Independent from Bering and Chirikov, other Russian Imperial Navy parties took part in the Second Great Northern expedition. One of these, led by Semion Chelyuskin, in May 1742 reached the northernmost point of both the Northeast Passage and the Eurasian continent (Cape Chelyuskin).

Later expeditions to explore the Northeast Passage took place in the 1760s (Vasili Chichagov), 178595 (Joseph Billings and Gavril Sarychev), the 1820s (Ferdinand Petrovich Wrangel, Piotr Fyodorovich Anjou, Count Fyodor Litke and others), and the 1830s. Possibility of navigation the whole length of the passage was proven by mid-19th century. However, it was only in 1878 that Finland-Swedish explorer Nordenskiöld made the first successful attempt to completely navigate the Northeast Passage from west to east. In 1915 a Russian expedition led by Boris Vilkitsky made the passage from east to west.

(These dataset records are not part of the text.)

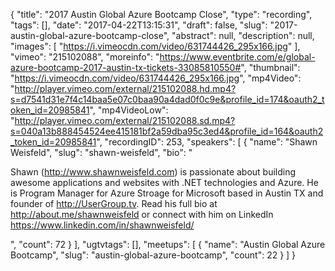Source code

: {
  "title": "2017 Austin Global Azure Bootcamp Close",
  "type": "recording",
  "tags": [],
  "date": "2017-04-22T13:15:31",
  "draft": false,
  "slug": "2017-austin-global-azure-bootcamp-close",
  "abstract": null,
  "description": null,
  "images": [
    "https://i.vimeocdn.com/video/631744426_295x166.jpg"
  ],
  "vimeo": "215102088",
  "moreinfo": "https://www.eventbrite.com/e/global-azure-bootcamp-2017-austin-tx-tickets-33085810550#",
  "thumbnail": "https://i.vimeocdn.com/video/631744426_295x166.jpg",
  "mp4Video": "http://player.vimeo.com/external/215102088.hd.mp4?s=d7541d31e7f4c14baa5e07c0baa90a4dad0f0c9e&profile_id=174&oauth2_token_id=20985841",
  "mp4VideoLow": "http://player.vimeo.com/external/215102088.sd.mp4?s=040a13b888454524ee415181bf2a59dba95c3ed4&profile_id=164&oauth2_token_id=20985841",
  "recordingID": 253,
  "speakers": [
    {
      "name": "Shawn Weisfeld",
      "slug": "shawn-weisfeld",
      "bio": "<p>Shawn (http://www.shawnweisfeld.com) is passionate about building awesome applications and websites with .NET technologies and Azure. He is Program Manager for Azure Stroage for Microsoft based in Austin TX and founder of http://UserGroup.tv. Read his full bio at http://about.me/shawnweisfeld or connect with him on LinkedIn https://www.linkedin.com/in/shawnweisfeld/</p>",
      "count": 72
    }
  ],
  "ugtvtags": [],
  "meetups": [
    {
      "name": "Austin Global Azure Bootcamp",
      "slug": "austin-global-azure-bootcamp",
      "count": 22
    }
  ]
}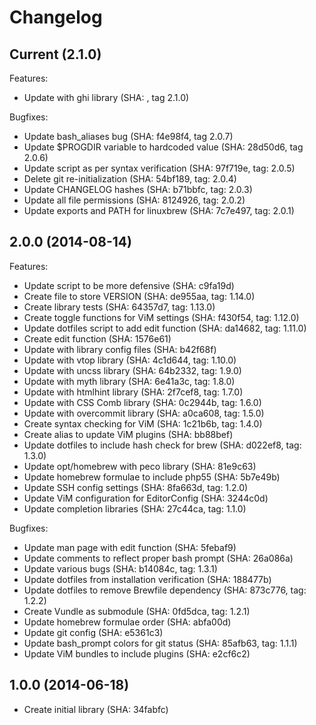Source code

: # Changelog

## Current (2.1.0)

Features:

* Update with ghi library (SHA: , tag 2.1.0)

Bugfixes:

* Update bash_aliases bug (SHA: f4e98f4, tag 2.0.7)
* Update $PROGDIR variable to hardcoded value (SHA: 28d50d6, tag 2.0.6)
* Update script as per syntax verification (SHA: 97f719e, tag: 2.0.5)
* Delete git re-initialization (SHA: 54bf189, tag: 2.0.4)
* Update CHANGELOG hashes (SHA: b71bbfc, tag: 2.0.3)
* Update all file permissions (SHA: 8124926, tag: 2.0.2)
* Update exports and PATH for linuxbrew (SHA: 7c7e497, tag: 2.0.1)

## 2.0.0 (2014-08-14)

Features:

* Update script to be more defensive (SHA: c9fa19d)
* Create file to store VERSION (SHA: de955aa, tag: 1.14.0)
* Create library tests (SHA: 64357d7, tag: 1.13.0)
* Create toggle functions for ViM settings (SHA: f430f54, tag: 1.12.0)
* Update dotfiles script to add edit function (SHA: da14682, tag: 1.11.0)
* Create edit function (SHA: 1576e61)
* Update with library config files (SHA: b42f68f)
* Update with vtop library (SHA: 4c1d644, tag: 1.10.0)
* Update with uncss library (SHA: 64b2332, tag: 1.9.0)
* Update with myth library (SHA: 6e41a3c, tag: 1.8.0)
* Update with htmlhint library (SHA: 2f7cef8, tag: 1.7.0)
* Update with CSS Comb library (SHA: 0c2944b, tag: 1.6.0)
* Update with overcommit library (SHA: a0ca608, tag: 1.5.0)
* Create syntax checking for ViM (SHA: 1c21b6b, tag: 1.4.0)
* Create alias to update ViM plugins (SHA: bb88bef)
* Update dotfiles to include hash check for brew (SHA: d022ef8, tag: 1.3.0)
* Update opt/homebrew with peco library (SHA: 81e9c63)
* Update homebrew formulae to include php55 (SHA: 5b7e49b)
* Update SSH config settings (SHA: 8fa663d, tag: 1.2.0)
* Update ViM configuration for EditorConfig (SHA: 3244c0d)
* Update <tab> completion libraries (SHA: 27c44ca, tag: 1.1.0)

Bugfixes:

* Update man page with edit function (SHA: 5febaf9)
* Update comments to reflect proper bash prompt (SHA: 26a086a)
* Update various bugs (SHA: b14084c, tag: 1.3.1)
* Update dotfiles from installation verification (SHA: 188477b)
* Update dotfiles to remove Brewfile dependency (SHA: 873c776, tag: 1.2.2)
* Create Vundle as submodule (SHA: 0fd5dca, tag: 1.2.1)
* Update homebrew formulae order (SHA: abfa00d)
* Update git config (SHA: e5361c3)
* Update bash_prompt colors for git status (SHA: 85afb63, tag: 1.1.1)
* Update ViM bundles to include plugins (SHA: e2cf6c2)

## 1.0.0 (2014-06-18)

* Create initial library (SHA: 34fabfc)
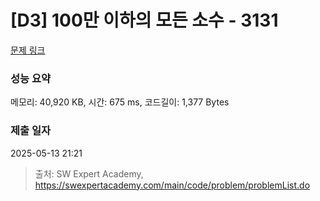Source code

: # [D3] 100만 이하의 모든 소수 - 3131 

[문제 링크](https://swexpertacademy.com/main/code/problem/problemDetail.do?contestProbId=AV_6mRsasV8DFAWS) 

### 성능 요약

메모리: 40,920 KB, 시간: 675 ms, 코드길이: 1,377 Bytes

### 제출 일자

2025-05-13 21:21



> 출처: SW Expert Academy, https://swexpertacademy.com/main/code/problem/problemList.do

One year before Nordenskiöld's voyage, commercial exploitation of the route started with the so-called Kara expeditions, exporting Siberian agricultural produce via the Kara Sea. Of 122 convoys between 1877 and 1919 only 75 succeeded, transporting as little as 55 tons of cargo. From 1911 steamboats ran from Vladivostok to Kolyma (the Kolyma steamboats) once a year.

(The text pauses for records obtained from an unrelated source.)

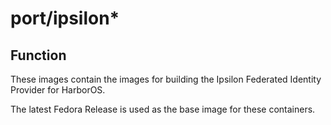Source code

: # port/ipsilon*

## Function

These images contain the images for building the Ipsilon Federated Identity Provider for HarborOS.

The latest Fedora Release is used as the base image for these containers.
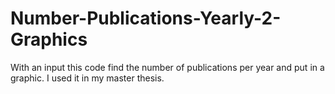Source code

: # Number-Publications-Yearly-2-Graphics
With an input this code find the number of publications per year and put in a graphic. I used it in my master thesis.
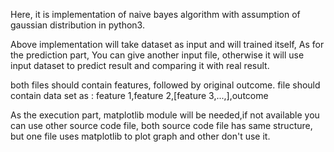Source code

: Here, it is implementation of naive bayes algorithm with assumption of gaussian distribution
in python3.

Above implementation will take dataset as input and will trained itself, As for the
prediction part, You can give another input file, otherwise it will use input dataset to predict
result and comparing it with real result.

both files should contain features, followed by original outcome.
file should contain data set as : feature 1,feature 2,[feature 3,...,],outcome

As the execution part, matplotlib module will be needed,if not available you can use other source code
file, both source code file has same structure, but one file uses matplotlib to plot graph and other don't
use it.


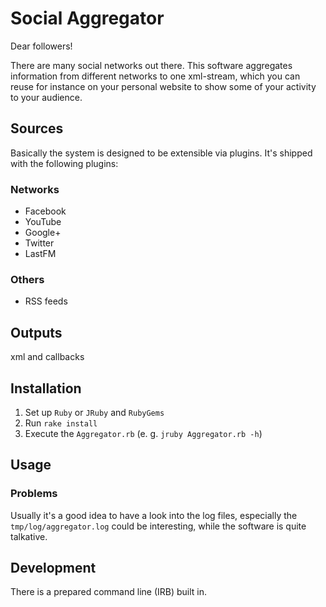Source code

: # Social Aggregator
Dear followers!

There are many social networks out there. This software aggregates information from different networks to one xml-stream, which you can reuse for instance on your personal website to show some of your activity to your audience.

## Sources
Basically the system is designed to be extensible via plugins. It's shipped with the following plugins:

### Networks
- Facebook
- YouTube
- Google+
- Twitter
- LastFM

### Others
- RSS feeds

## Outputs
xml and callbacks

## Installation
1. Set up `Ruby` or `JRuby` and `RubyGems`
2. Run `rake install`
3. Execute the `Aggregator.rb` (e. g. `jruby Aggregator.rb -h`)

## Usage

### Problems
Usually it's a good idea to have a look into the log files, especially the `tmp/log/aggregator.log` could be interesting, while the software is quite talkative. 

## Development
There is a prepared command line (IRB) built in.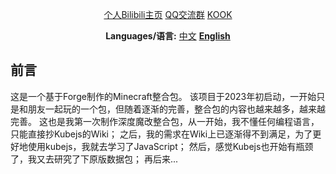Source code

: <div align="center">
  
[个人Bilibili主页](https://space.bilibili.com/256237451)  [QQ交流群](http://qm.qq.com/cgi-bin/qm/qr?_wv=1027&k=BLXxDVDcSaZjEf7RZwuve3nTRYaLiibA&authKey=xMXTiVWhMjumG1WFrE%2FQpVOPM5lAJUXOQi9Ycsz1Lzi%2Fbjo9PS9HKPMLCp5XGJ2R&noverify=0&group_code=1020087157)  [KOOK](https://kook.top/Fbqm4J)


**Languages/语言:** [中文](README.md) [**English**](README-en.md)
</div>


## 前言
这是一个基于Forge制作的Minecraft整合包。
该项目于2023年初启动，一开始只是和朋友一起玩的一个包，但随着逐渐的完善，整合包的内容也越来越多，越来越完善。
这也是我第一次制作深度魔改整合包，从一开始，我不懂任何编程语言，只能直接抄Kubejs的Wiki；
之后，我的需求在Wiki上已逐渐得不到满足，为了更好地使用kubejs，我就去学习了JavaScript；
然后，感觉Kubejs也开始有瓶颈了，我又去研究了下原版数据包；
再后来...
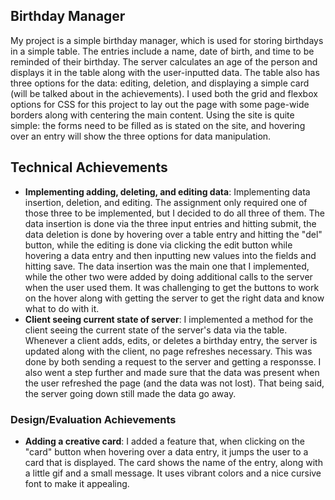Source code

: ## Birthday Manager
My project is a simple birthday manager, which is used for storing birthdays in a simple table. The entries include a name, date of birth, and time to be reminded of their birthday. The server calculates an age of the person and displays it in the table along with the user-inputted data. The table also has three options for the data: editing, deletion, and displaying a simple card (will be talked about in the achievements). I used both the grid and flexbox options for CSS for this project to lay out the page with some page-wide borders along with centering the main content. Using the site is quite simple: the forms need to be filled as is stated on the site, and hovering over an entry will show the three options for data manipulation.

## Technical Achievements
- **Implementing adding, deleting, and editing data**: Implementing data insertion, deletion, and editing. The assignment only required one of those three to be implemented, but I decided to do all three of them. The data insertion is done via the three input entries and hitting submit, the data deletion is done by hovering over a table entry and hitting the "del" button, while the editing is done via clicking the edit button while hovering a data entry and then inputting new values into the fields and hitting save. The data insertion was the main one that I implemented, while the other two were added by doing additional calls to the server when the user used them. It was challenging to get the buttons to work on the hover along with getting the server to get the right data and know what to do with it.
- **Client seeing current state of server**: I implemented a method for the client seeing the current state of the server's data via the table. Whenever a client adds, edits, or deletes a birthday entry, the server is updated along with the client, no page refreshes necessary. This was done by both sending a request to the server and getting a responsse. I also went a step further and made sure that the data was present when the user refreshed the page (and the data was not lost). That being said, the server going down still made the data go away.

### Design/Evaluation Achievements
- **Adding a creative card**: I added a feature that, when clicking on the "card" button when hovering over a data entry, it jumps the user to a card that is displayed. The card shows the name of the entry, along with a little gif and a small message. It uses vibrant colors and a nice cursive font to make it appealing.

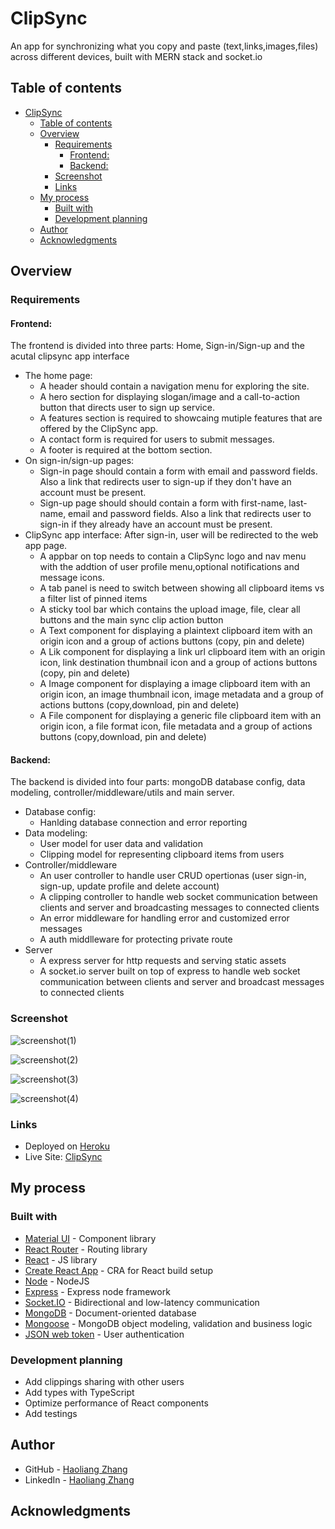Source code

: # ClipSync

An app for synchronizing what you copy and paste (text,links,images,files) across different devices, built with MERN stack and socket.io

## Table of contents

- [ClipSync](#clipsync)
  - [Table of contents](#table-of-contents)
  - [Overview](#overview)
    - [Requirements](#requirements)
      - [Frontend:](#frontend)
      - [Backend:](#backend)
    - [Screenshot](#screenshot)
    - [Links](#links)
  - [My process](#my-process)
    - [Built with](#built-with)
    - [Development planning](#development-planning)
  - [Author](#author)
  - [Acknowledgments](#acknowledgments)

## Overview

### Requirements

#### Frontend:

The frontend is divided into three parts: Home, Sign-in/Sign-up and the acutal clipsync app interface

- The home page:
  - A header should contain a navigation menu for exploring the site.
  - A hero section for displaying slogan/image and a call-to-action button that directs user to sign up service.
  - A features section is required to showcaing mutiple features that are offered by the ClipSync app.
  - A contact form is required for users to submit messages.
  - A footer is required at the bottom section.
- On sign-in/sign-up pages:
  - Sign-in page should contain a form with email and password fields. Also a link that redirects user to sign-up if they don't have an account must be present.
  - Sign-up page should should contain a form with first-name, last-name, email and password fields. Also a link that redirects user to sign-in if they already have an account must be present.
- ClipSync app interface: After sign-in, user will be redirected to the web app page.
  - A appbar on top needs to contain a ClipSync logo and nav menu with the addtion of user profile menu,optional notifications and message icons.
  - A tab panel is need to switch between showing all clipboard items vs a filter list of pinned items
  - A sticky tool bar which contains the upload image, file, clear all buttons and the main sync clip action button
  - A Text component for displaying a plaintext clipboard item with an origin icon and a group of actions buttons (copy, pin and delete)
  - A Lik component for displaying a link url clipboard item with an origin icon, link destination thumbnail icon and a group of actions buttons (copy, pin and delete)
  - A Image component for displaying a image clipboard item with an origin icon, an image thumbnail icon, image metadata and a group of actions buttons (copy,download, pin and delete)
  - A File component for displaying a generic file clipboard item with an origin icon, a file format icon, file metadata and a group of actions buttons (copy,download, pin and delete)

#### Backend:

The backend is divided into four parts: mongoDB database config, data modeling, controller/middleware/utils and main server.

- Database config:
  - Hanlding database connection and error reporting
- Data modeling:
  - User model for user data and validation
  - Clipping model for representing clipboard items from users
- Controller/middleware
  - An user controller to handle user CRUD opertionas (user sign-in, sign-up, update profile and delete account)
  - A clipping controller to handle web socket communication between clients and server and broadcasting messages to connected clients
  - An error middleware for handling error and customized error messages
  - A auth middlleware for protecting private route
- Server
  - A express server for http requests and serving static assets
  - A socket.io server built on top of express to handle web socket communication between clients and server and broadcast messages to connected clients

### Screenshot

![screenshot(1)](https://user-images.githubusercontent.com/38929940/187114560-7e818bd1-9f2a-4fe0-bec8-fc38e6971aee.png)

![screenshot(2)](https://user-images.githubusercontent.com/38929940/187115170-60728390-c4db-4f91-bbfb-a3800f7b9362.png)

![screenshot(3)](https://user-images.githubusercontent.com/38929940/187115247-7f6d7d4e-abd0-4404-8775-acbe47207435.png)

![screenshot(4)](https://user-images.githubusercontent.com/38929940/187115254-3300d149-9a62-4c15-95bc-3fdd2a24f4cd.png)

### Links

- Deployed on [Heroku](https://www.heroku.com/)
- Live Site: [ClipSync](https://clipsyncapp.herokuapp.com/)

## My process

### Built with

- [Material UI](https://mui.com/) - Component library
- [React Router](https://reactrouter.com/) - Routing library
- [React](https://reactjs.org/) - JS library
- [Create React App](https://create-react-app.dev/) - CRA for React build setup
- [Node](https://nodejs.org) - NodeJS
- [Express](https://expressjs.com/) - Express node framework
- [Socket.IO](https://socket.io/) - Bidirectional and low-latency communication
- [MongoDB](https://www.mongodb.com) - Document-oriented database
- [Mongoose](https://mongoosejs.com/) - MongoDB object modeling, validation and business logic
- [JSON web token](https://www.npmjs.com/package/jsonwebtoken) - User authentication

### Development planning

- Add clippings sharing with other users
- Add types with TypeScript
- Optimize performance of React components
- Add testings

## Author

- GitHub - [Haoliang Zhang](https://github.com/HaoLZz)
- LinkedIn - [Haoliang Zhang](https://www.linkedin.com/in/haoliangzhangengineer/)

## Acknowledgments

Nordenskiöld, Nansen, Amundsen, DeLong, Makarov and others ran expeditions mainly for scientific and cartographic reasons.

[edit] After the Russian revolution

Introduction of radio, steamboats and icebreakers made running the Northern Sea Route viable. After the Russian Revolution of 1917, the Soviet Union was isolated from the western powers, which made it imperative to use this route. Besides being the shortest seaway between the West and the Far East of the USSR it was the only one which lay inside Soviet internal waters and did not impinge upon that which belonged to nearby opposing countries.

In 1932 a Soviet expedition led by Professor Otto Yulievich Schmidt was the first to sail all the way from Arkhangelsk to Bering Strait the same summer without wintering en route as all the earlier expeditions had done. After a couple more of trial runs in 1933 and 1934, the Northern Sea Route was officially open and commercial exploitation began in 1935. Next year, part of the Baltic Fleet made the passage to the Pacific where an armed conflict with Japan was looming.

A special governing body, the Administration of the Northern Sea Route, was set up in 1932 and Otto Schmidt became its first director. It supervised navigation and built Arctic ports.

After the breakup of the Soviet Union commercial navigation in the Arctic went into decline in the 1990s. More or less regular shipping is to be found only from Murmansk to Dudinka in the west and between Vladivostok and Pevek in the east. Ports between Dudinka and Pevek see next to no shipping at all.

[edit] Ice-free ports

Several seaports along the route are ice-free all year round. They are, west to east, Murmansk on the Kola Peninsula, Petropavlovsk in Kamchatka, and Magadan, Vanino, Nakhodka and Vladivostok on Russia's Pacific seaboard. Other ports are generally usable July to October, or, like especially Dudinka are being served by atomic powered icebreakers.